On the day of the inspection we saw that there were insufficient numbers of staff employed to meet people's individual needs. New staff had been employed and more were in the process of being recruited, but in the meantime the home was reliant on a high usage of agency staff. This was a breach of Regulation 18 (1) of the Health and Social Care Act 2008 (Regulated Activities) Regulations 2014.

Medication was stored securely but some people had not received the correct medication and records were not completed accurately. This was a breach of Regulation 12 (2) (g) of the Health and Social Care Act 2008 (Regulated Activities) Regulations 2014.

Communal areas of the home and bedrooms were maintained in a clean and hygienic condition. However, we saw that it was not possible to keep laundry rooms in a clean and hygienic condition due to porous wall coverings and mops and buckets being stored in laundry rooms. This was a breach of Regulation 12 (2) (h) of the Health and Social Care Act 2008 (Regulated Activities) Regulations 2014.

Some staff, relatives and care professionals told us that the home was not well managed. Quality audits undertaken by the registered provider and manager were designed to identify any areas of improvement to staff practice that would promote people’s safety. However, we noted that some of the shortfalls identified by us had not been identified in the audits that were taking place, or had been identified but not acted on. This was a breach of Regulation 17 (2) (a) (b) (e) of the Health and Social Care Act 2008 (Regulated Activities) Regulations 2008.

The manager was following the home’s recruitment and selection policies in an attempt to make sure that only people considered suitable to work with vulnerable people were working at Molescroft Court. However, we recommended that more care be taken with these processes as we noted one person had only one employment reference in place.
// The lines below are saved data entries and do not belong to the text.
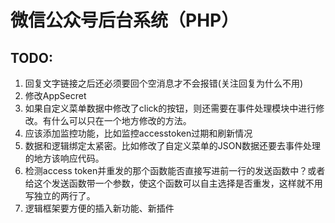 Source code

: # 微信公众号后台系统（PHP）

## TODO:  
1. 回复文字链接之后还必须要回个空消息才不会报错(关注回复为什么不用)
2. 修改AppSecret
3. 如果自定义菜单数据中修改了click的按钮，则还需要在事件处理模块中进行修改。有什么可以只在一个地方修改的方法。
4. 应该添加监控功能，比如监控accesstoken过期和刷新情况
5. 数据和逻辑绑定太紧密。比如修改了自定义菜单的JSON数据还要去事件处理的地方该响应代码。
6. 检测access token并重发的那个函数能否直接写进前一行的发送函数中？或者给这个发送函数带一个参数，使这个函数可以自主选择是否重发，这样就不用写独立的两行了。
7. 逻辑框架要方便的插入新功能、新插件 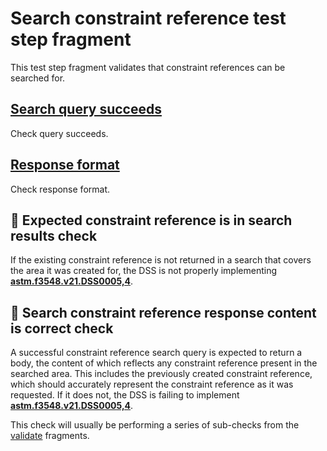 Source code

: # Search constraint reference test step fragment

This test step fragment validates that constraint references can be searched for.

## [Search query succeeds](./search_query.md)

Check query succeeds.

## [Response format](./search_format.md)

Check response format.

## 🛑 Expected constraint reference is in search results check

If the existing constraint reference is not returned in a search that covers the area it was created for, the DSS is not properly implementing **[astm.f3548.v21.DSS0005,4](../../../../../../../requirements/astm/f3548/v21.md)**.

## 🛑 Search constraint reference response content is correct check

A successful constraint reference search query is expected to return a body, the content of which reflects any constraint reference present in the searched area.
This includes the previously created constraint reference, which should accurately represent the constraint reference as it was requested. If it does not, the DSS is failing to implement **[astm.f3548.v21.DSS0005,4](../../../../../../../requirements/astm/f3548/v21.md)**.

This check will usually be performing a series of sub-checks from the [validate](../validate) fragments.

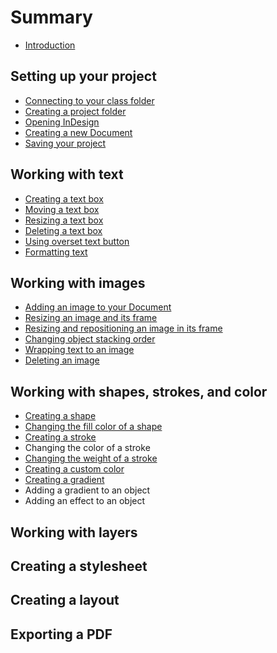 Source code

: # Summary

* [Introduction](README.md)

## Setting up your project
* [Connecting to your class folder](connecting-to-your-class-folder.md)
* [Creating a project folder](creating-a-project-folder.md)
* [Opening InDesign](opening-indesign.md)
* [Creating a new Document](creating-a-new-document.md)
* [Saving your project](saving-your-project.md)

## Working with text
* [Creating a text box](creating-a-text-box.md)
* [Moving a text box](moving-a-text-box.md)
* [Resizing a text box](resizing-a-text-box.md)
* [Deleting a text box](deleting-a-text-box.md)
* [Using overset text button](using-overset-text-button.md)
* [Formatting text](formatting-text.md)

## Working with images
* [Adding an image to your Document](adding-an-image-to-your-document.md)
* [Resizing an image and its frame](resizing-an-image-and-its-frame.md)
* [Resizing and repositioning an image in its frame](resizing-and-repositioning-an-image-in-its-frame.md)
* [Changing object stacking order](changing-object-stacking-order.md)
* [Wrapping text to an image](wrapping-text-to-an-image.md)
* [Deleting an image](deleting-an-image.md)

## Working with shapes, strokes, and color
* [Creating a shape](creating-a-shape.md)
* [Changing the fill color of a shape](changing-a-shapes-fill-color.md)
* [Creating a stroke](creating-a-stroke.md)
* Changing the color of a stroke
* [Changing the weight of a stroke](changing-the-weight-of-a-stroke.md)
* [Creating a custom color](creating-a-custom-color.md)
* [Creating a gradient](creating-a-gradient.md)
* Adding a gradient to an object
* Adding an effect to an object

## Working with layers

## Creating a stylesheet

## Creating a layout

## Exporting a PDF

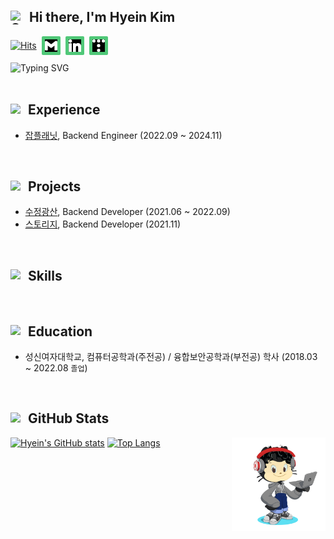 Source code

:<h2 style="display: flex; align-items: center; gap: 8px;">
  <img src="https://raw.githubusercontent.com/Tarikul-Islam-Anik/Animated-Fluent-Emojis/master/Emojis/Smilies/Green%20Heart.png" width="22" height="22" alt="Green Heart" />
  <span>Hi there, I'm Hyein Kim</span>
</h2>

<div style="display: flex; justify-contetn: center; align-items: center; gap: 8px;">
  <a href="https://hits.sh/github.com/hyeinisfree/"><img alt="Hits" src="https://hits.sh/github.com/hyeinisfree.svg?style=for-the-badge&color=50C878"/></a>
  <div style="display: flex; justify-content: center; align-items: center; background-color: #50C878; border-radius: 2px; padding: 4px; width: 22px; height: 22px;">
    <img src="./img/gmail.svg" width="20" height="20" style="filter: invert(100%) sepia(100%) saturate(1%) hue-rotate(101deg) brightness(107%) contrast(101%);"/>
  </div>
  <div style="display: flex; justify-content: center; align-items: center; background-color: #50C878; border-radius: 2px; padding: 4px; width: 22px; height: 22px;">
    <img src="./img/linkedin.svg" width="20" height="20" style="filter: invert(100%) sepia(100%) saturate(1%) hue-rotate(101deg) brightness(107%) contrast(101%);"/>
  </div>
  <div style="display: flex; justify-content: center; align-items: center; background-color: #50C878; border-radius: 2px; padding: 4px; width: 22px; height: 22px;">
    <img src="./img/tistory.svg" width="20" height="20" style="filter: invert(100%) sepia(100%) saturate(1%) hue-rotate(101deg) brightness(107%) contrast(101%);"/>
  </div>
</div>

<div style="margin-top: 12px;">
  <img src="https://readme-typing-svg.demolab.com?font=Barriecito&size=28&pause=1000&color=50C878&width=435&height=40&lines=Backend+Developer;Always+learning+new+things" alt="Typing SVG" />
</div>

<br>

<h2 style="display: flex; align-items: center; gap: 8px;">
  <img src="https://raw.githubusercontent.com/Tarikul-Islam-Anik/Animated-Fluent-Emojis/master/Emojis/Objects/Briefcase.png" width="20" height="20" alt="Briefcase" />
  <span>Experience</span>
</h2>
<ul>
  <li><a href="https://www.jobplanet.co.kr" targer="_blank">잡플래닛</a>, Backend Engineer (2022.09 ~ 2024.11)</li>
</ul>

<br>

<h2 style="display: flex; align-items: center; gap: 8px;">
  <img src="https://raw.githubusercontent.com/Tarikul-Islam-Anik/Animated-Fluent-Emojis/master/Emojis/Objects/Laptop.png" width="20" height="20" alt="Laptop" />
  <sapn>Projects</sapn>
</h2>
<ul>
  <li><a href="https://litt.ly/crystalmine" targer="_blank">수정광산</a>, Backend Developer (2021.06 ~ 2022.09)</li>
  <li><a href="https://github.com/Storeasy/Storeasy-server" target="_blank">스토리지</a>, Backend Developer (2021.11)</li>
</ul>

<br>

<h2 style="display: flex; align-items: center; gap: 8px;">
  <img src="https://raw.githubusercontent.com/Tarikul-Islam-Anik/Animated-Fluent-Emojis/master/Emojis/Objects/Hammer%20and%20Pick.png" width="20" height="20" alt="Hammer and Pick" />
  <span>Skills</span>
</h2>

<br>

<h2 style="display: flex; align-items: center; gap: 8px;">
  <img src="https://raw.githubusercontent.com/Tarikul-Islam-Anik/Animated-Fluent-Emojis/master/Emojis/Objects/Graduation%20Cap.png" width="20" height="20" alt="Graduation Cap" />
  <span>Education</span>
</h2>
<ul>
  <li>성신여자대학교, 컴퓨터공학과(주전공) / 융합보안공학과(부전공) 학사 (2018.03 ~ 2022.08 <code>졸업</code>)</li>
</ul>

<br>

<h2 style="display: flex; align-items: center; gap: 8px;">
  <img src="https://raw.githubusercontent.com/Tarikul-Islam-Anik/Animated-Fluent-Emojis/master/Emojis/Objects/Coin.png" width="20" height="20" alt="Coin" />
  <span>GitHub Stats</span>
</h2>
<a href="https://github.com/hyeinisfree"><img align="right" width="150" height="150" src="./img/octocat.png"></a>

[![Hyein's GitHub stats](https://github-readme-stats.vercel.app/api?username=hyeinisfree&hide_title=true&show_icons=true&theme=vue&rank_icon=github)](https://github.com/anuraghazra/github-readme-stats)
[![Top Langs](https://github-readme-stats.vercel.app/api/top-langs/?username=hyeinisfree&layout=compact&theme=vue)](https://github.com/anuraghazra/github-readme-stats)
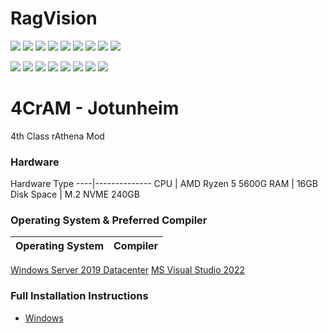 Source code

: # RagVision
[<img src="https://img.shields.io/badge/Facebook-1877F2?style=for-the-badge&logo=facebook&logoColor=white">](https://www.facebook.com/ragvision) 
[<img src="https://img.shields.io/badge/twitter-%231DA1F2.svg?&style=for-the-badge&logo=twitter&logoColor=white" />](https://twitter.com/ragvision) 
[<img src="https://img.shields.io/badge/instagram-%23E4405F.svg?&style=for-the-badge&logo=instagram&logoColor=white">](https://www.instagram.com/ragvision/) 
[<img src="https://img.shields.io/badge/YouTube-FF0000?style=for-the-badge&logo=youtube&logoColor=white">](https://www.youtube.com/channel/UC1zd8Ow1sYJHKht33MonQzw) 
[<img src="https://img.shields.io/badge/Discord-7289DA?style=for-the-badge&logo=discord&logoColor=white">](https://discord.gg/bbrPgufZb8) 
[<img src="https://img.shields.io/badge/Twitch-9146FF?style=for-the-badge&logo=twitch&logoColor=white">](https://www.twitch.com/ragvision) 
[<img src="https://img.shields.io/badge/Reddit-FF4500?style=for-the-badge&logo=reddit&logoColor=white">](https://www.reddit.com/user/ragvision) 
[<img src="https://img.shields.io/badge/GitHub-100000?style=for-the-badge&logo=github&logoColor=white">](https://www.github.com/ragvision) 
[<img src="https://img.shields.io/badge/GitLab-330F63?style=for-the-badge&logo=gitlab&logoColor=white">](https://www.gitlab.com/ragvision) 

<img src="https://img.shields.io/badge/C-00599C?style=for-the-badge&logo=c&logoColor=white"> 
<img src="https://img.shields.io/badge/C%2B%2B-00599C?style=for-the-badge&logo=c%2B%2B&logoColor=white"> 
<img src="https://img.shields.io/badge/PHP-777BB4?style=for-the-badge&logo=php&logoColor=white"> 
<img src="https://img.shields.io/badge/Lua-2C2D72?style=for-the-badge&logo=lua&logoColor=white"> 
<img src="https://img.shields.io/badge/MySQL-00000F?style=for-the-badge&logo=mysql&logoColor=white"> 
<img src="https://img.shields.io/badge/C%23-239120?style=for-the-badge&logo=c-sharp&logoColor=white"> 
<img src="https://img.shields.io/badge/HTML-239120?style=for-the-badge&logo=html5&logoColor=white"> 
<img src="https://img.shields.io/badge/Python-14354C?style=for-the-badge&logo=python&logoColor=white">

# 4CrAM	- Jotunheim
4th Class rAthena Mod

### Hardware
Hardware Type
----|--------------
CPU | AMD Ryzen 5 5600G
RAM | 16GB
Disk Space | M.2 NVME 240GB

### Operating System & Preferred Compiler
Operating System | Compiler
--------|-----------------
[Windows Server 2019 Datacenter](https://www.microsoft.com/pt-br/sql-server/sql-server-2019)
[MS Visual Studio 2022](https://www.visualstudio.com/downloads/)

### Full Installation Instructions
  * [Windows](https://github.com/Rytech2/4CrAM-Open)

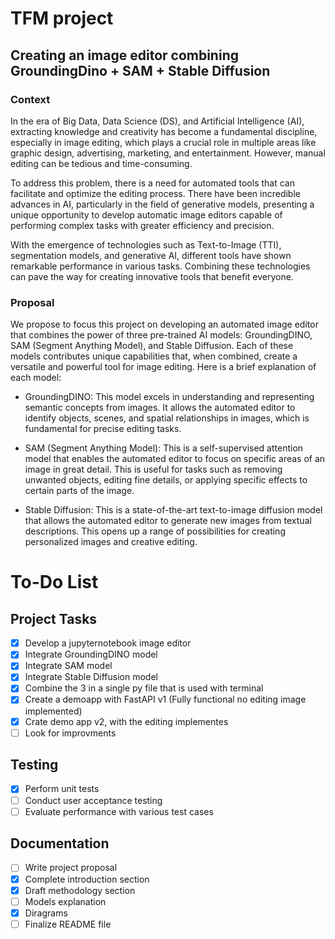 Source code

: # TFM project
## Creating an image editor combining GroundingDino + SAM + Stable Diffusion
### Context 
In the era of Big Data, Data Science (DS), and Artificial Intelligence (AI), extracting knowledge and creativity has become a fundamental discipline, especially in image editing, which plays a crucial role in multiple areas like graphic design, advertising, marketing, and entertainment. However, manual editing can be tedious and time-consuming.

To address this problem, there is a need for automated tools that can facilitate and optimize the editing process. There have been incredible advances in AI, particularly in the field of generative models, presenting a unique opportunity to develop automatic image editors capable of performing complex tasks with greater efficiency and precision.

With the emergence of technologies such as Text-to-Image (TTI), segmentation models, and generative AI, different tools have shown remarkable performance in various tasks. Combining these technologies can pave the way for creating innovative tools that benefit everyone.

### Proposal
We propose to focus this project on developing an automated image editor that combines the power of three pre-trained AI models: GroundingDINO, SAM (Segment Anything Model), and Stable Diffusion. Each of these models contributes unique capabilities that, when combined, create a versatile and powerful tool for image editing. Here is a brief explanation of each model:

* GroundingDINO: This model excels in understanding and representing semantic concepts from images. It allows the automated editor to identify objects, scenes, and spatial relationships in images, which is fundamental for precise editing tasks.

* SAM (Segment Anything Model): This is a self-supervised attention model that enables the automated editor to focus on specific areas of an image in great detail. This is useful for tasks such as removing unwanted objects, editing fine details, or applying specific effects to certain parts of the image.

* Stable Diffusion: This is a state-of-the-art text-to-image diffusion model that allows the automated editor to generate new images from textual descriptions. This opens up a range of possibilities for creating personalized images and creative 
editing.


# To-Do List

## Project Tasks
- [X] Develop a jupyternotebook image editor
- [X] Integrate GroundingDINO model
- [X] Integrate SAM model
- [X] Integrate Stable Diffusion model
- [X] Combine the 3 in a single py file that is used with terminal
- [X] Create a demoapp with FastAPI v1 (Fully functional no editing image implemented)
- [X] Crate demo app v2, with the editing implementes
- [ ] Look for improvments

## Testing
- [X] Perform unit tests
- [ ] Conduct user acceptance testing
- [ ] Evaluate performance with various test cases

## Documentation
- [ ] Write project proposal
- [x] Complete introduction section
- [x] Draft methodology section
- [ ] Models explanation
- [X] Diragrams
- [ ] Finalize README file
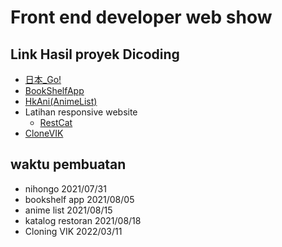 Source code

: # Front end developer web show
## Link Hasil proyek Dicoding
* [日本_Go!](https://fachribandang.github.io/FrontEndDeveloperWebShow/1.%20%E6%97%A5%E6%9C%AC_Go!/index.html)
* [BookShelfApp](https://fachribandang.github.io/FrontEndDeveloperWebShow/2.%20Fachri'sBookShelfApp/index.html)
* [HkAni(AnimeList)](https://fachribandang.github.io/FrontEndDeveloperWebShow/3.%20HkAni/dist/index.html) 
* Latihan responsive website
    * [RestCat](https://fachribandang.github.io/FrontEndDeveloperWebShow/4.%20RespnosiveWebSample/RestCat/dist/index.html)
* [CloneVIK](https://fachribandang.github.io/FrontEndDeveloperWebShow/5.%20Cloning_VIKRevolusiMentalKorea/cloning/index.html)

## waktu pembuatan
* nihongo 2021/07/31
* bookshelf app 2021/08/05
* anime list 2021/08/15
* katalog restoran 2021/08/18
* Cloning VIK 2022/03/11
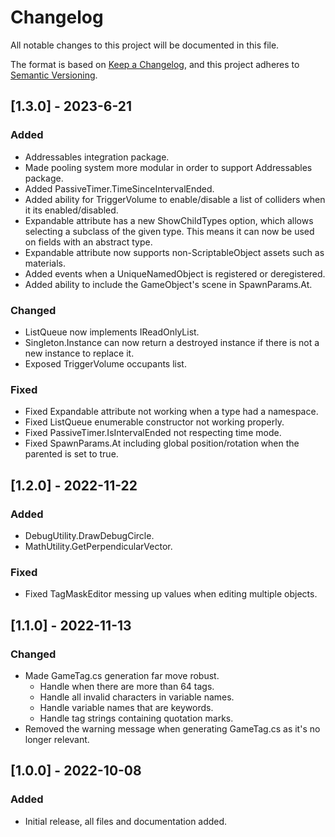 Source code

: # Changelog
All notable changes to this project will be documented in this file.

The format is based on [Keep a Changelog](https://keepachangelog.com/en/1.0.0/),
and this project adheres to [Semantic Versioning](https://semver.org/spec/v2.0.0.html).

## [1.3.0] - 2023-6-21

### Added
* Addressables integration package.
* Made pooling system more modular in order to support Addressables package.
* Added PassiveTimer.TimeSinceIntervalEnded.
* Added ability for TriggerVolume to enable/disable a list of colliders when it its enabled/disabled.
* Expandable attribute has a new ShowChildTypes option, which allows selecting a subclass of the given type. This means it can now be used on fields with an abstract type.
* Expandable attribute now supports non-ScriptableObject assets such as materials.
* Added events when a UniqueNamedObject is registered or deregistered.
* Added ability to include the GameObject's scene in SpawnParams.At.

### Changed
* ListQueue now implements IReadOnlyList.
* Singleton.Instance can now return a destroyed instance if there is not a new instance to replace it.
* Exposed TriggerVolume occupants list.

### Fixed
* Fixed Expandable attribute not working when a type had a namespace.
* Fixed ListQueue enumerable constructor not working properly.
* Fixed PassiveTimer.IsIntervalEnded not respecting time mode.
* Fixed SpawnParams.At including global position/rotation when the parented is set to true.

## [1.2.0] - 2022-11-22

### Added
* DebugUtility.DrawDebugCircle.
* MathUtility.GetPerpendicularVector.

### Fixed
* Fixed TagMaskEditor messing up values when editing multiple objects.

## [1.1.0] - 2022-11-13

### Changed
* Made GameTag.cs generation far move robust.
  * Handle when there are more than 64 tags.
  * Handle all invalid characters in variable names.
  * Handle variable names that are keywords.
  * Handle tag strings containing quotation marks.
* Removed the warning message when generating GameTag.cs as it's no longer relevant.

## [1.0.0] - 2022-10-08

### Added
- Initial release, all files and documentation added.
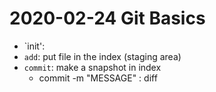 # 2020-02-24 Git Basics

- `init':
- `add`: put file in the index (staging area)
- `commit`: make a snapshot in index
	- commit -m "MESSAGE" : diff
We found that improvements in staff training were needed as we were concerned that some staff had started work before they had completed thorough induction training and we saw there were some gaps on the home’s training record. The manager told us how they were addressing these shortfalls. We made a recommendation about this in the report.

People told us that they felt safe whilst they were living at the home. People were protected from the risks of harm or abuse because there were effective systems in place to manage any safeguarding concerns. The registered manager and care staff were trained in safeguarding adults from abuse and understood their responsibilities in respect of protecting people from the risk of harm.

People told us that staff were caring and that their privacy and dignity was respected. Most people told us they received the support they required from staff, although we received comments about people not receiving sufficient showers and baths. We made a recommendation about this in the report.

People's nutritional needs had been assessed and people told us they were very happy with the food provided. We observed that people’s individual food and drink requirements were met.

We saw that any complaints made to the home had been thoroughly investigated and that people had been provided with details of the investigation and an outcome. There were also systems in place to seek feedback from people who lived at the home, relatives and staff.

Staff told us that, on occasions, feedback received at the home was used as a learning opportunity and to make improvements to the service provided.

You can see what action we told the provider to take at the back of the full version of the report.

Full information about the CQC's regulatory response to any concerns found during this inspection will be added to the report after any representations and appeals have been concluded.